Required action>
Omit the images and return the remaining entries unchanged.
Records shown section start
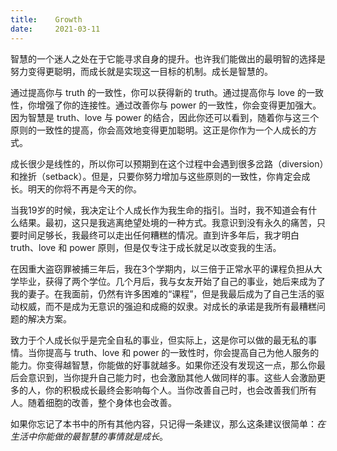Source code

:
 ```yaml
---
title:    Growth
date:     2021-03-11
---
```


智慧的一个迷人之处在于它能寻求自身的提升。也许我们能做出的最明智的选择是努力变得更聪明，而成长就是实现这一目标的机制。成长是智慧的。

通过提高你与 truth 的一致性，你可以获得新的 truth。通过提高你与 love 的一致性，你增强了你的连接性。通过改善你与 power 的一致性，你会变得更加强大。因为智慧是 truth、love 与 power 的结合，因此你还可以看到，随着你与这三个原则的一致性的提高，你会高效地变得更加聪明。这正是你作为一个人成长的方式。

成长很少是线性的，所以你可以预期到在这个过程中会遇到很多岔路（diversion）和挫折（setback）。但是，只要你努力增加与这些原则的一致性，你肯定会成长。明天的你将不再是今天的你。

当我19岁的时候，我决定让个人成长作为我生命的指引。当时，我不知道会有什么结果。最初，这只是我逃离绝望处境的一种方式。我意识到没有永久的痛苦，只要时间足够长，我最终可以走出任何糟糕的情况。直到许多年后，我才明白 truth、love 和 power 原则，但是仅专注于成长就足以改变我的生活。

在因重大盗窃罪被捕三年后，我在3个学期内，以三倍于正常水平的课程负担从大学毕业，获得了两个学位。几个月后，我与女友开始了自己的事业，她后来成为了我的妻子。在我面前，仍然有许多困难的“课程”，但是我最后成为了自己生活的驱动权威，而不是成为无意识的强迫和成瘾的奴隶。对成长的承诺是我所有最糟糕问题的解决方案。

致力于个人成长似乎是完全自私的事业，但实际上，这是你可以做的最无私的事情。当你提高与 truth、love 和 power 的一致性时，你会提高自己为他人服务的能力。你变得越智慧，你能做的好事就越多。如果你还没有发现这一点，那么你最后会意识到，当你提升自己能力时，也会激励其他人做同样的事。这些人会激励更多的人，你的积极成长最终会影响每个人。当你改善自己时，也会改善我们所有人。随着细胞的改善，整个身体也会改善。

如果你忘记了本书中的所有其他内容，只记得一条建议，那么这条建议很简单：*在生活中你能做的最智慧的事情就是成长*。

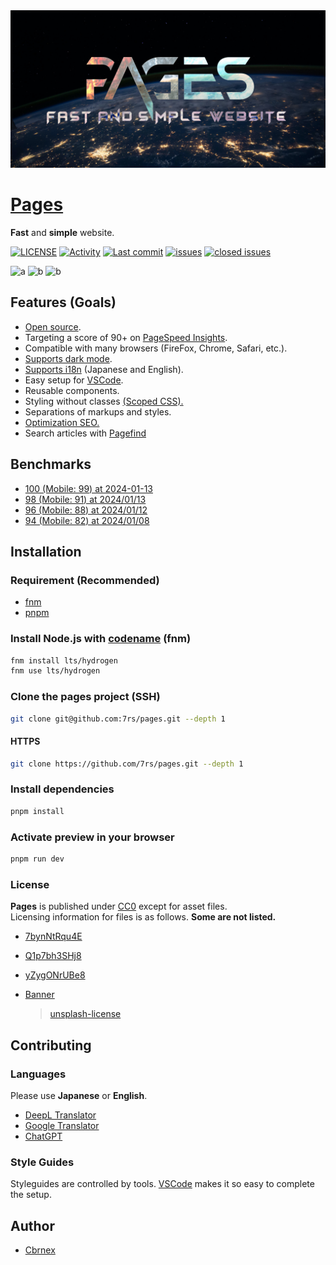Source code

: [vscode]: https://code.visualstudio.com/  

<picture>
  <source srcset=".github/assets/banner.avif" />
  <source srcset=".github/assets/banner.webp" />
  <img src=".github/assets/banner.jpg" alt="banner" />
</picture>

# [Pages](https://7rs.dev/)  

  **Fast** and **simple** website.  

  [![LICENSE](https://img.shields.io/github/license/7rs/pages?style=flat-square&labelColor=black&color=purple)](https://github.com/7rs/pages/blob/main/LICENSE)
  [![Activity](https://img.shields.io/github/commit-activity/t/7rs/pages?style=flat-square&labelColor=black&color=blue)](https://github.com/7rs/pages/commits/main)
  [![Last commit](https://img.shields.io/github/last-commit/7rs/pages/main?style=flat-square&label=%20&color=blue)](https://github.com/7rs/pages/commits/main)
  [![issues](https://img.shields.io/github/issues-raw/7rs/pages?style=flat-square&label=issues&labelColor=black&color=red)](https://github.com/7rs/pages/issues)
  [![closed issues](https://img.shields.io/github/issues-closed-raw/7rs/pages?style=flat-square&label=%20&color=green)](https://github.com/7rs/pages/issues)

  ![a](https://img.shields.io/github/package-json/v/7rs/pages/main?style=flat-square&label=main&labelColor=black&color=green)
  ![b](https://img.shields.io/github/package-json/v/7rs/pages/pre?style=flat-square&label=pre&labelColor=black&color=blue)
  ![b](https://img.shields.io/github/package-json/v/7rs/pages/dev?style=flat-square&label=dev&labelColor=black&color=gray)

## Features (Goals)  

- [Open source](https://wikipedia.org/wiki/FLOSS).
- Targeting a score of 90+ on [PageSpeed Insights](https://pagespeed.web.dev/).  
- Compatible with many browsers (FireFox, Chrome, Safari, etc.).  
- [Supports dark mode](https://developer.mozilla.org/ja/docs/Web/CSS/@media/prefers-color-scheme).  
- [Supports i18n](https://wikipedia.org/wiki/Internationalization_and_localization) (Japanese and English).  
- Easy setup for [VSCode][vscode].  
- Reusable components.  
- Styling without classes [(Scoped CSS).](https://docs.astro.build/en/guides/styling/#scoped-styles)  
- Separations of markups and styles.  
- [Optimization SEO.](https://developers.google.com/search/docs/fundamentals/seo-starter-guide)  
- Search articles with [Pagefind](https://pagefind.app/)  

## Benchmarks  

- [100 (Mobile: 99) at 2024-01-13](https://pagespeed.web.dev/analysis/https-7rs-dev/x0q7ws96dt?form_factor=mobile)
- [98 (Mobile: 91) at 2024/01/13](https://pagespeed.web.dev/analysis/https-7rs-dev/bflti9eum0?form_factor=mobile)
- [96 (Mobile: 88) at 2024/01/12](https://pagespeed.web.dev/analysis/https-7rs-dev/azm6eyfj4m?form_factor=mobile)
- [94 (Mobile: 82) at 2024/01/08](https://pagespeed.web.dev/analysis/https-7rs-dev/govex9jx2k?form_factor=mobile)

## Installation  

### Requirement (Recommended)  

- [fnm](https://github.com/Schniz/fnm)
- [pnpm](https://pnpm.io/)

### Install Node.js with [codename]((https://nodejs.org/en/about/previous-releases)) (fnm)  

  ```sh
  fnm install lts/hydrogen
  fnm use lts/hydrogen
  ```

### Clone the pages project (SSH)  

  ```sh
  git clone git@github.com:7rs/pages.git --depth 1
  ```  

#### HTTPS  

  ```sh  
  git clone https://github.com/7rs/pages.git --depth 1
  ```  

### Install dependencies  

  ```sh
  pnpm install
  ```  

### Activate preview in your browser  

  ```sh
  pnpm run dev  
  ```  

### License  

  **Pages** is published under [CC0](https://creativecommons.org/publicdomain/zero/1.0/) except for asset files.  
  Licensing information for files is as follows. **Some are not listed.**  

- [7bynNtRqu4E](https://unsplash.com/photos/7bynNtRqu4E)  
- [Q1p7bh3SHj8](https://unsplash.com/photos/Q1p7bh3SHj8)  
- [yZygONrUBe8](https://unsplash.com/photos/yZygONrUBe8)  
- [Banner](resources/banner.md)  

  > [unsplash-license](https://unsplash.com/license)  

## Contributing  

### Languages  

  Please use **Japanese** or **English**.  

- [DeepL Translator](https://www.deepl.com/translator)  
- [Google Translator](https://translate.google.com)
- [ChatGPT](https://chat.openai.com/)  

### Style Guides  

  Styleguides are controlled by tools. [VSCode][vscode] makes it so easy to complete the setup.  

## Author  

- [Cbrnex](https://github.com/7rs)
Records shown section end
The completed task>
Source code

:
 ```yaml
---
title:    Growth
date:     2021-03-11
---
```


智慧的一个迷人之处在于它能寻求自身的提升。也许我们能做出的最明智的选择是努力变得更聪明，而成长就是实现这一目标的机制。成长是智慧的。

通过提高你与 truth 的一致性，你可以获得新的 truth。通过提高你与 love 的一致性，你增强了你的连接性。通过改善你与 power 的一致性，你会变得更加强大。因为智慧是 truth、love 与 power 的结合，因此你还可以看到，随着你与这三个原则的一致性的提高，你会高效地变得更加聪明。这正是你作为一个人成长的方式。

成长很少是线性的，所以你可以预期到在这个过程中会遇到很多岔路（diversion）和挫折（setback）。但是，只要你努力增加与这些原则的一致性，你肯定会成长。明天的你将不再是今天的你。

当我19岁的时候，我决定让个人成长作为我生命的指引。当时，我不知道会有什么结果。最初，这只是我逃离绝望处境的一种方式。我意识到没有永久的痛苦，只要时间足够长，我最终可以走出任何糟糕的情况。直到许多年后，我才明白 truth、love 和 power 原则，但是仅专注于成长就足以改变我的生活。

在因重大盗窃罪被捕三年后，我在3个学期内，以三倍于正常水平的课程负担从大学毕业，获得了两个学位。几个月后，我与女友开始了自己的事业，她后来成为了我的妻子。在我面前，仍然有许多困难的“课程”，但是我最后成为了自己生活的驱动权威，而不是成为无意识的强迫和成瘾的奴隶。对成长的承诺是我所有最糟糕问题的解决方案。

致力于个人成长似乎是完全自私的事业，但实际上，这是你可以做的最无私的事情。当你提高与 truth、love 和 power 的一致性时，你会提高自己为他人服务的能力。你变得越智慧，你能做的好事就越多。如果你还没有发现这一点，那么你最后会意识到，当你提升自己能力时，也会激励其他人做同样的事。这些人会激励更多的人，你的积极成长最终会影响每个人。当你改善自己时，也会改善我们所有人。随着细胞的改善，整个身体也会改善。

如果你忘记了本书中的所有其他内容，只记得一条建议，那么这条建议很简单：*在生活中你能做的最智慧的事情就是成长*。

Source code

: [vscode]: https://code.visualstudio.com/  

<picture>
  <source srcset=".github/assets/banner.avif" />
  <source srcset=".github/assets/banner.webp" />
  <img src=".github/assets/banner.jpg" alt="banner" />
</picture>

# [Pages](https://7rs.dev/)  

  **Fast** and **simple** website.  

  [![LICENSE](https://img.shields.io/github/license/7rs/pages?style=flat-square&labelColor=black&color=purple)](https://github.com/7rs/pages/blob/main/LICENSE)
  [![Activity](https://img.shields.io/github/commit-activity/t/7rs/pages?style=flat-square&labelColor=black&color=blue)](https://github.com/7rs/pages/commits/main)
  [![Last commit](https://img.shields.io/github/last-commit/7rs/pages/main?style=flat-square&label=%20&color=blue)](https://github.com/7rs/pages/commits/main)
  [![issues](https://img.shields.io/github/issues-raw/7rs/pages?style=flat-square&label=issues&labelColor=black&color=red)](https://github.com/7rs/pages/issues)
  [![closed issues](https://img.shields.io/github/issues-closed-raw/7rs/pages?style=flat-square&label=%20&color=green)](https://github.com/7rs/pages/issues)

  ![a](https://img.shields.io/github/package-json/v/7rs/pages/main?style=flat-square&label=main&labelColor=black&color=green)
  ![b](https://img.shields.io/github/package-json/v/7rs/pages/pre?style=flat-square&label=pre&labelColor=black&color=blue)
  ![b](https://img.shields.io/github/package-json/v/7rs/pages/dev?style=flat-square&label=dev&labelColor=black&color=gray)

## Features (Goals)  

- [Open source](https://wikipedia.org/wiki/FLOSS).
- Targeting a score of 90+ on [PageSpeed Insights](https://pagespeed.web.dev/).  
- Compatible with many browsers (FireFox, Chrome, Safari, etc.).  
- [Supports dark mode](https://developer.mozilla.org/ja/docs/Web/CSS/@media/prefers-color-scheme).  
- [Supports i18n](https://wikipedia.org/wiki/Internationalization_and_localization) (Japanese and English).  
- Easy setup for [VSCode][vscode].  
- Reusable components.  
- Styling without classes [(Scoped CSS).](https://docs.astro.build/en/guides/styling/#scoped-styles)  
- Separations of markups and styles.  
- [Optimization SEO.](https://developers.google.com/search/docs/fundamentals/seo-starter-guide)  
- Search articles with [Pagefind](https://pagefind.app/)  

## Benchmarks  

- [100 (Mobile: 99) at 2024-01-13](https://pagespeed.web.dev/analysis/https-7rs-dev/x0q7ws96dt?form_factor=mobile)
- [98 (Mobile: 91) at 2024/01/13](https://pagespeed.web.dev/analysis/https-7rs-dev/bflti9eum0?form_factor=mobile)
- [96 (Mobile: 88) at 2024/01/12](https://pagespeed.web.dev/analysis/https-7rs-dev/azm6eyfj4m?form_factor=mobile)
- [94 (Mobile: 82) at 2024/01/08](https://pagespeed.web.dev/analysis/https-7rs-dev/govex9jx2k?form_factor=mobile)

## Installation  

### Requirement (Recommended)  

- [fnm](https://github.com/Schniz/fnm)
- [pnpm](https://pnpm.io/)

### Install Node.js with [codename]((https://nodejs.org/en/about/previous-releases)) (fnm)  

  ```sh
  fnm install lts/hydrogen
  fnm use lts/hydrogen
  ```

### Clone the pages project (SSH)  

  ```sh
  git clone git@github.com:7rs/pages.git --depth 1
  ```  

#### HTTPS  

  ```sh  
  git clone https://github.com/7rs/pages.git --depth 1
  ```  

### Install dependencies  

  ```sh
  pnpm install
  ```  

### Activate preview in your browser  

  ```sh
  pnpm run dev  
  ```  

### License  

  **Pages** is published under [CC0](https://creativecommons.org/publicdomain/zero/1.0/) except for asset files.  
  Licensing information for files is as follows. **Some are not listed.**  

- [7bynNtRqu4E](https://unsplash.com/photos/7bynNtRqu4E)  
- [Q1p7bh3SHj8](https://unsplash.com/photos/Q1p7bh3SHj8)  
- [yZygONrUBe8](https://unsplash.com/photos/yZygONrUBe8)  
- [Banner](resources/banner.md)  

  > [unsplash-license](https://unsplash.com/license)  

## Contributing  

### Languages  

  Please use **Japanese** or **English**.  

- [DeepL Translator](https://www.deepl.com/translator)  
- [Google Translator](https://translate.google.com)
- [ChatGPT](https://chat.openai.com/)  

### Style Guides  

  Styleguides are controlled by tools. [VSCode][vscode] makes it so easy to complete the setup.  

## Author  

- [Cbrnex](https://github.com/7rs)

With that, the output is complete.